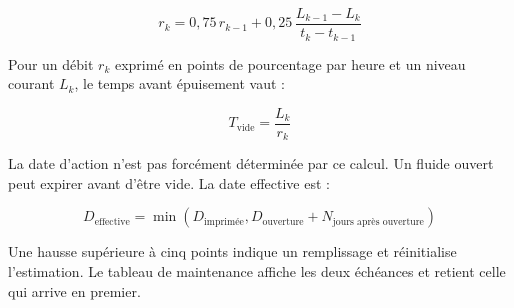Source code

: \begin{equation}
r_k = 0{,}75\,r_{k-1} + 0{,}25\,
      \frac{L_{k-1}-L_k}{t_k-t_{k-1}}
\end{equation}

Pour un débit $r_k$ exprimé en points de pourcentage par heure et un niveau
courant $L_k$, le temps avant épuisement vaut :

\begin{equation}
T_{\text{vide}} = \frac{L_k}{r_k}
\end{equation}

La date d'action n'est pas forcément déterminée par ce calcul. Un fluide ouvert
peut expirer avant d'être vide. La date effective est :

\begin{equation}
D_{\text{effective}} =
\min\left(D_{\text{imprimée}},
D_{\text{ouverture}} + N_{\text{jours après ouverture}}\right)
\end{equation}

Une hausse supérieure à cinq points indique un remplissage et réinitialise
l'estimation. Le tableau de maintenance affiche les deux échéances et retient
celle qui arrive en premier.
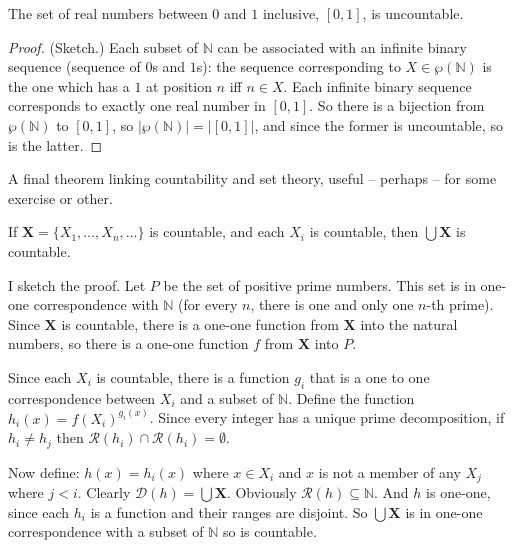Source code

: \begin{theorem}
The set of real numbers between $0$ and $1$ inclusive, $[0,1]$, is uncountable. \begin{proof}
	(Sketch.) Each subset of $\mathbb{N}$ can be associated with an infinite binary sequence (sequence of $0$s and $1$s): the sequence corresponding to $X \in \wp(\mathbb{N})$ is the one which has a $1$ at position $n$ iff $n \in X$. Each infinite binary sequence corresponds to exactly one real number in $[0,1]$. So there is a bijection from $\wp(\mathbb{N})$ to $[0,1]$, so $|\wp(\mathbb{N})| = |[0,1]|$, and since the former is uncountable, so is the latter.
\end{proof}
\end{theorem}


A final theorem linking countability and set theory, useful – perhaps – for some exercise or other.
\begin{theorem}\label{countu}
	If $\mathbf{X} = \{X_{1},\ldots,X_{n},\ldots\}$ is countable, and each $X_{i}$ is countable, then $\bigcup \mathbf{X}$ is countable.
\end{theorem}
I sketch the proof.
Let $P$ be the set of positive prime numbers. This set is in one-one correspondence with $\mathbb{N}$ (for every $n$, there is one and only one $n$-th prime). Since $\mathbf{X}$ is countable, there is a one-one function from $\mathbf{X}$ into the natural numbers, so there is a one-one function $f$ from $\mathbf{X}$ into $P$.

Since each $X_{i}$ is countable, there is a function $g_{i}$ that is a one to one correspondence between $X_{i}$ and a subset of $\mathbb{N}$. Define the function $h_{i}(x) = f(X_{i})^{g_{i}(x)}$. Since every integer has a unique prime decomposition, if $h_{i}\neq h_{j}$ then $\mathcal{R}(h_{i})\cap\mathcal{R}(h_{i})=\emptyset.$

Now define: $h(x) = h_i(x)$ where $x\in X_i$ and $x$ is not a member of any $X_{j}$ where $j < i$. Clearly $\mathcal{D}(h) = \bigcup\mathbf{X}$. Obviously $\mathcal{R}(h) \subseteq \mathbb{N}$. And $h$ is one-one, since each $h_{i}$ is a function and their ranges are disjoint. So $\bigcup\mathbf{X}$ is in one-one correspondence with a subset of $\mathbb{N}$ so is countable.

+--

- Task statement
Report every line from the material above that mentions the word "mathbf".

- Answer to the problem
	If $\mathbf{X} = \{X_{1},\ldots,X_{n},\ldots\}$ is countable, and each $X_{i}$ is countable, then $\bigcup \mathbf{X}$ is countable.
Let $P$ be the set of positive prime numbers. This set is in one-one correspondence with $\mathbb{N}$ (for every $n$, there is one and only one $n$-th prime). Since $\mathbf{X}$ is countable, there is a one-one function from $\mathbf{X}$ into the natural numbers, so there is a one-one function $f$ from $\mathbf{X}$ into $P$.
Now define: $h(x) = h_i(x)$ where $x\in X_i$ and $x$ is not a member of any $X_{j}$ where $j < i$. Clearly $\mathcal{D}(h) = \bigcup\mathbf{X}$. Obviously $\mathcal{R}(h) \subseteq \mathbb{N}$. And $h$ is one-one, since each $h_{i}$ is a function and their ranges are disjoint. So $\bigcup\mathbf{X}$ is in one-one correspondence with a subset of $\mathbb{N}$ so is countable.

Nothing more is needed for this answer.